Red’s 2022 NFL Weekly Roundup – Week 15

Red played golf on Sunday rather than watch what seemed to be a rather mediocre line-up of games. When a Dolphins-Chargers game is the marquee match-up, it’s time to get out the sticks and get some fresh air. Read on.

  1. Philadelphia Eagles – Still appear to be the class of the league after dismembering the fading Giants.
  2. Kansas City Chiefs – A bit creaky in a close win over a bad Broncos team. Three INTs from Mahomes almost cost them a win.
  3. Buffalo Bills – It’s a toss-up for the best team in the AFC right now.
  4. Cincinnati Bengals – The Bengals are playing as good as any team right now. 7-1 over the last 8 games.
  5. San Francisco 49ers – Brock Purdy leads absolute beat down of the Buccaneers. Is Mr. Irrelevant the real deal? He has a chance to prove it with 4 more winnable games and a chance at No. 1 seed in NFC.
  6. Dallas Cowboys – Still on track for the No. 1 seed, but a last minute drive to beat the hapless Texans is not a good sign. Cowboys are going to have to win it on the road with only an Eagles home game left.
  7. Baltimore Ravens – The Birds need to win the next three because they aint beating the Bengals in Cincy to close out the regular season.
  8. Minnesota Vikings – Looking more and more like pretenders – not contenders.
  9. Miami Dolphins – The aquatic mammals are the only 8-5 team in the league. That alone gets them in Red’s top ten.
  10. Seattle Seahawks – It’s gut check time for the Falconos Marinos with games against the Niners and Chiefs up next. Two wins and they will probably be in as a Wildcard.
  11. Washington Commanders – Are in Red’s top ten. The end times are near.
  12. New York Giants – Staggering around looking for a place to fall after getting thrashed by Eagles.
  13. New York Jets – Will have to trip over the Giants to find their place on the ground. Scored an impressive 5 points in the 4th quarter of a winnable game against the underperforming Bills.
  14. Tennessee Titans – Will they hoist another NFC South Champions banner? Does anyone care?
  15. Los Angeles Chargers – The Chargers and every team listed above could make the playoffs. How sad is that?
  16. Detroit Lions – Red’s 2022 NFL Team of Destiny have scored more than 30 points six times this season. If the defense ever shows up . . .
  17. Tampa Bay Buccaneers – Right now an 8-9 finish looks like a big ask.
  18. New England Patriots – The only 6-6 team looks to be going nowhere fast as the season closes with the Bengals, Dolphins and Bills.
  19. Atlanta Falcons – Which shitty team heads the list of teams all but out of it? Why the Falcons of course.

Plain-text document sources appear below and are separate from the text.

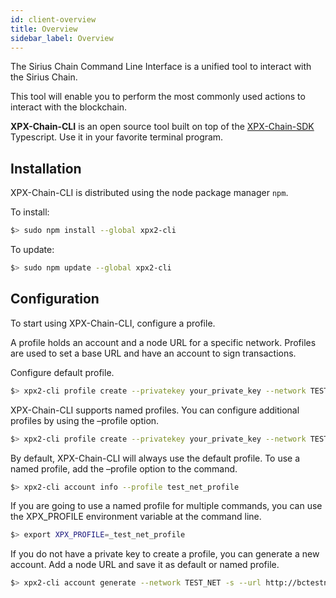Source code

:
 ```yaml
---
id: client-overview
title: Overview
sidebar_label: Overview
---
```

The Sirius Chain Command Line Interface is a unified tool to interact with the Sirius Chain.

This tool will enable you to perform the most commonly used actions to interact with the blockchain.

**XPX-Chain-CLI** is an open source tool built on top of the [XPX-Chain-SDK](../sdks/overview.md) Typescript. Use it in your favorite terminal program.

## Installation

XPX-Chain-CLI is distributed using the node package manager `npm`.

To install:

```bash
$> sudo npm install --global xpx2-cli
```

To update:

```bash
$> sudo npm update --global xpx2-cli
```

## Configuration

To start using XPX-Chain-CLI, configure a profile.

A profile holds an account and a node URL for a specific network. Profiles are used to set a base URL and have an account to sign transactions.

Configure default profile.

```bash
$> xpx2-cli profile create --privatekey your_private_key --network TEST_NET --url http://bctestnet1.brimstone.xpxsirius.io:3000
```

XPX-Chain-CLI supports named profiles. You can configure additional profiles by using the –profile option.

```bash
$> xpx2-cli profile create --privatekey your_private_key --network TEST_NET --url http://bctestnet1.brimstone.xpxsirius.io:3000 --profile test_net_profile
```

By default, XPX-Chain-CLI will always use the default profile. To use a named profile, add the –profile option to the command.
```bash
$> xpx2-cli account info --profile test_net_profile
```

If you are going to use a named profile for multiple commands, you can use the XPX_PROFILE environment variable at the command line.

```bash
$> export XPX_PROFILE=_test_net_profile
```

If you do not have a private key to create a profile, you can generate a new account. Add a node URL and save it as default or named profile.

```bash
$> xpx2-cli account generate --network TEST_NET -s --url http://bctestnet1.brimstone.xpxsirius.io:3000 --profile test_net_profile
```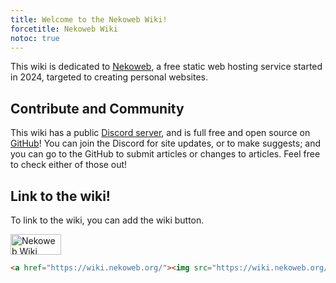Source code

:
 ```yaml
---
title: Welcome to the Nekoweb Wiki!
forcetitle: Nekoweb Wiki
notoc: true
---
```

This wiki is dedicated to [Nekoweb](/w/nekoweb.html), a free static
web hosting service started in 2024, targeted to creating personal websites.

## Contribute and Community

This wiki has a public [Discord server](https://discord.gg/f4b4e2Nudk), and is full free and open source on [GitHub](https://github.com/nekowebwiki/wikigen)! You can join the Discord for site updates, or to make suggests; and you can go to the GitHub to submit articles or changes to articles. Feel free to check either of those out!

## Link to the wiki!

To link to the wiki, you can add the wiki button.

<a href="/"><img src="/button.png" width="81" height="33" alt="Nekoweb Wiki"></a>

```html
<a href="https://wiki.nekoweb.org/"><img src="https://wiki.nekoweb.org/button.png" width="81" height="33" alt="Nekoweb Wiki"></a>
```
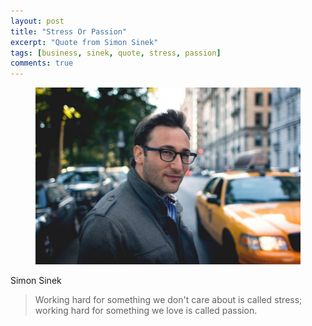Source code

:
 ```yaml
---
layout: post
title: "Stress Or Passion"
excerpt: "Quote from Simon Sinek"
tags: [business, sinek, quote, stress, passion]
comments: true
---
```

<figure>
	<img src="/images/posts/2016/sinek.jpg">
</figure>
Simon Sinek

> Working hard for something we don't care about is called stress; working hard for something we love is called passion.
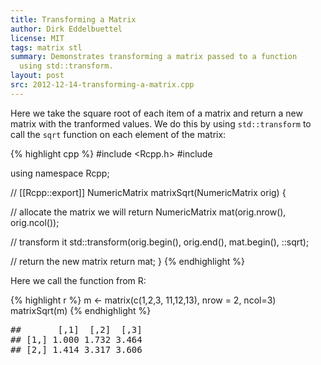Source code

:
 ```yaml
---
title: Transforming a Matrix
author: Dirk Eddelbuettel
license: MIT
tags: matrix stl
summary: Demonstrates transforming a matrix passed to a function 
  using std::transform.
layout: post
src: 2012-12-14-transforming-a-matrix.cpp
---
```

Here we take the square root of each item of a matrix and return a 
new matrix with the tranformed values. We do this by using
`std::transform` to call the `sqrt` function on each element of
the matrix:

{% highlight cpp %}
#include <Rcpp.h>
#include <cmath>

using namespace Rcpp;

// [[Rcpp::export]]
NumericMatrix matrixSqrt(NumericMatrix orig) {

  // allocate the matrix we will return
  NumericMatrix mat(orig.nrow(), orig.ncol());
  
  // transform it 
  std::transform(orig.begin(), orig.end(), mat.begin(), ::sqrt);
  
  // return the new matrix
  return mat;
}
{% endhighlight %}


Here we call the function from R:

{% highlight r %}
m <- matrix(c(1,2,3, 11,12,13), nrow = 2, ncol=3)
matrixSqrt(m)
{% endhighlight %}



<pre class="output">
##       [,1]  [,2]  [,3]
## [1,] 1.000 1.732 3.464
## [2,] 1.414 3.317 3.606
</pre>

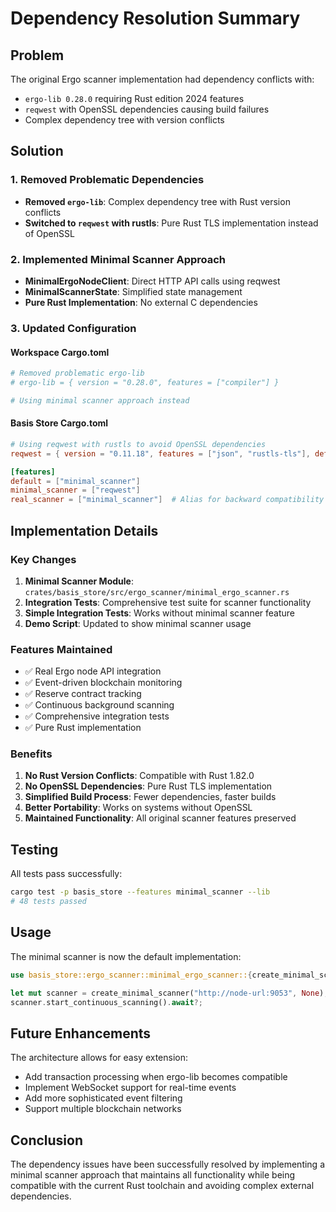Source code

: # Dependency Resolution Summary

## Problem

The original Ergo scanner implementation had dependency conflicts with:
- `ergo-lib 0.28.0` requiring Rust edition 2024 features
- `reqwest` with OpenSSL dependencies causing build failures
- Complex dependency tree with version conflicts

## Solution

### 1. Removed Problematic Dependencies
- **Removed `ergo-lib`**: Complex dependency tree with Rust version conflicts
- **Switched to `reqwest` with rustls**: Pure Rust TLS implementation instead of OpenSSL

### 2. Implemented Minimal Scanner Approach
- **MinimalErgoNodeClient**: Direct HTTP API calls using reqwest
- **MinimalScannerState**: Simplified state management
- **Pure Rust Implementation**: No external C dependencies

### 3. Updated Configuration

#### Workspace Cargo.toml
```toml
# Removed problematic ergo-lib
# ergo-lib = { version = "0.28.0", features = ["compiler"] }

# Using minimal scanner approach instead
```

#### Basis Store Cargo.toml
```toml
# Using reqwest with rustls to avoid OpenSSL dependencies
reqwest = { version = "0.11.18", features = ["json", "rustls-tls"], default-features = false, optional = true }

[features]
default = ["minimal_scanner"]
minimal_scanner = ["reqwest"]
real_scanner = ["minimal_scanner"]  # Alias for backward compatibility
```

## Implementation Details

### Key Changes
1. **Minimal Scanner Module**: `crates/basis_store/src/ergo_scanner/minimal_ergo_scanner.rs`
2. **Integration Tests**: Comprehensive test suite for scanner functionality
3. **Simple Integration Tests**: Works without minimal scanner feature
4. **Demo Script**: Updated to show minimal scanner usage

### Features Maintained
- ✅ Real Ergo node API integration
- ✅ Event-driven blockchain monitoring
- ✅ Reserve contract tracking
- ✅ Continuous background scanning
- ✅ Comprehensive integration tests
- ✅ Pure Rust implementation

### Benefits
1. **No Rust Version Conflicts**: Compatible with Rust 1.82.0
2. **No OpenSSL Dependencies**: Pure Rust TLS implementation
3. **Simplified Build Process**: Fewer dependencies, faster builds
4. **Better Portability**: Works on systems without OpenSSL
5. **Maintained Functionality**: All original scanner features preserved

## Testing

All tests pass successfully:
```bash
cargo test -p basis_store --features minimal_scanner --lib
# 48 tests passed
```

## Usage

The minimal scanner is now the default implementation:

```rust
use basis_store::ergo_scanner::minimal_ergo_scanner::{create_minimal_scanner, MinimalScannerState};

let mut scanner = create_minimal_scanner("http://node-url:9053", None);
scanner.start_continuous_scanning().await?;
```

## Future Enhancements

The architecture allows for easy extension:
- Add transaction processing when ergo-lib becomes compatible
- Implement WebSocket support for real-time events
- Add more sophisticated event filtering
- Support multiple blockchain networks

## Conclusion

The dependency issues have been successfully resolved by implementing a minimal scanner approach that maintains all functionality while being compatible with the current Rust toolchain and avoiding complex external dependencies.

  20. Carolina Panthers – Red puts them here just to insult the Packers.
  21. Green Bay Packers – Have packed it in.
  22. Cleveland Browns – Will have to wait 3 years to play the Texans again.
  23. Pittsburgh Stealers – A missed FG away from beating the Ravens.

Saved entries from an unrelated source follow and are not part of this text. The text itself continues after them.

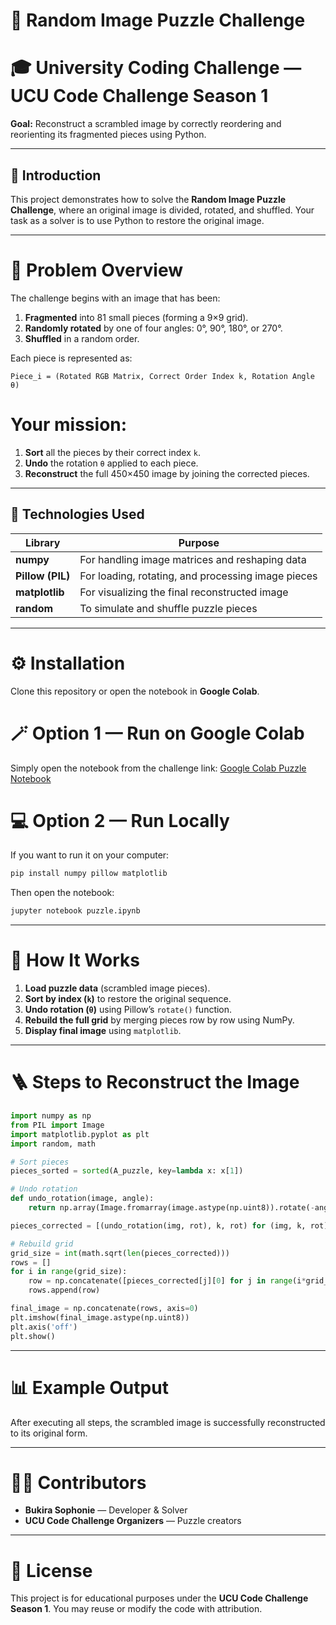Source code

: # 🧩 Random Image Puzzle Challenge

# 🎓 University Coding Challenge — UCU Code Challenge Season 1

**Goal:** Reconstruct a scrambled image by correctly reordering and reorienting its fragmented pieces using Python.

---

## 📘 Introduction

This project demonstrates how to solve the **Random Image Puzzle Challenge**, where an original image is divided, rotated, and shuffled.
Your task as a solver is to use Python to restore the original image.

---

# 🧠 Problem Overview

The challenge begins with an image that has been:

1. **Fragmented** into 81 small pieces (forming a 9×9 grid).
2. **Randomly rotated** by one of four angles: 0°, 90°, 180°, or 270°.
3. **Shuffled** in a random order.

Each piece is represented as:

```
Piece_i = (Rotated RGB Matrix, Correct Order Index k, Rotation Angle θ)
```

# Your mission:

1. **Sort** all the pieces by their correct index `k`.
2. **Undo** the rotation `θ` applied to each piece.
3. **Reconstruct** the full 450×450 image by joining the corrected pieces.

---

## 🧰 Technologies Used

| Library          | Purpose                                            |
| ---------------- | -------------------------------------------------- |
| **numpy**        | For handling image matrices and reshaping data     |
| **Pillow (PIL)** | For loading, rotating, and processing image pieces |
| **matplotlib**   | For visualizing the final reconstructed image      |
| **random**       | To simulate and shuffle puzzle pieces              |

---

# ⚙️ Installation

Clone this repository or open the notebook in **Google Colab**.

# 🪄 Option 1 — Run on Google Colab

Simply open the notebook from the challenge link:
[Google Colab Puzzle Notebook](https://colab.research.google.com/github/UCU-CSEA/UCU-Code-Challenge-Season-1/blob/main/puzzle.ipynb)

# 💻 Option 2 — Run Locally

If you want to run it on your computer:

```bash
pip install numpy pillow matplotlib
```

Then open the notebook:

```bash
jupyter notebook puzzle.ipynb
```

---

# 🧩 How It Works

1. **Load puzzle data** (scrambled image pieces).
2. **Sort by index (`k`)** to restore the original sequence.
3. **Undo rotation (`θ`)** using Pillow’s `rotate()` function.
4. **Rebuild the full grid** by merging pieces row by row using NumPy.
5. **Display final image** using `matplotlib`.

---

# 🪜 Steps to Reconstruct the Image

```python
import numpy as np
from PIL import Image
import matplotlib.pyplot as plt
import random, math

# Sort pieces
pieces_sorted = sorted(A_puzzle, key=lambda x: x[1])

# Undo rotation
def undo_rotation(image, angle):
    return np.array(Image.fromarray(image.astype(np.uint8)).rotate(-angle))

pieces_corrected = [(undo_rotation(img, rot), k, rot) for (img, k, rot) in pieces_sorted]

# Rebuild grid
grid_size = int(math.sqrt(len(pieces_corrected)))
rows = []
for i in range(grid_size):
    row = np.concatenate([pieces_corrected[j][0] for j in range(i*grid_size, (i+1)*grid_size)], axis=1)
    rows.append(row)

final_image = np.concatenate(rows, axis=0)
plt.imshow(final_image.astype(np.uint8))
plt.axis('off')
plt.show()
```

---

# 📊 Example Output

After executing all steps, the scrambled image is successfully reconstructed to its original form.

---

# 🧑‍💻 Contributors

* **Bukira Sophonie** — Developer & Solver
* **UCU Code Challenge Organizers** — Puzzle creators

---

# 🏁 License

This project is for educational purposes under the **UCU Code Challenge Season 1**.
You may reuse or modify the code with attribution.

  24. Jacksonville Jaguars – After beating the Titans , the Jags are still – incredibly- in the hunt for the AFC South Crown (curiously shaped like a dunce cap). If they beat the Cowboys next week all bets are off.
  25. New Orleans Saints – Are nothing if not boring.
  26. Denver Broncos – Are boring.
  27. Arizona Cardinals – You heard it here first – Kliff Kingsbury to Jackson State. Let’s hope his middle name doesn’t start with K.
  28. Los Angeles Rams – Beating the Raiders is but a rung on the long ladder back to relevancy.
  29. Las Vegas Raiders – Do they have slot machines at home games?
  30. Chicago Bears – Red is starting wonder if the Bears are in for a long haul of sucking.
  31. Indianapolis Colts – It is with great satisfaction that Red ranks the Colts at No. 31.
  32. Houston Texans -Beating the Cowboys would have been sweet.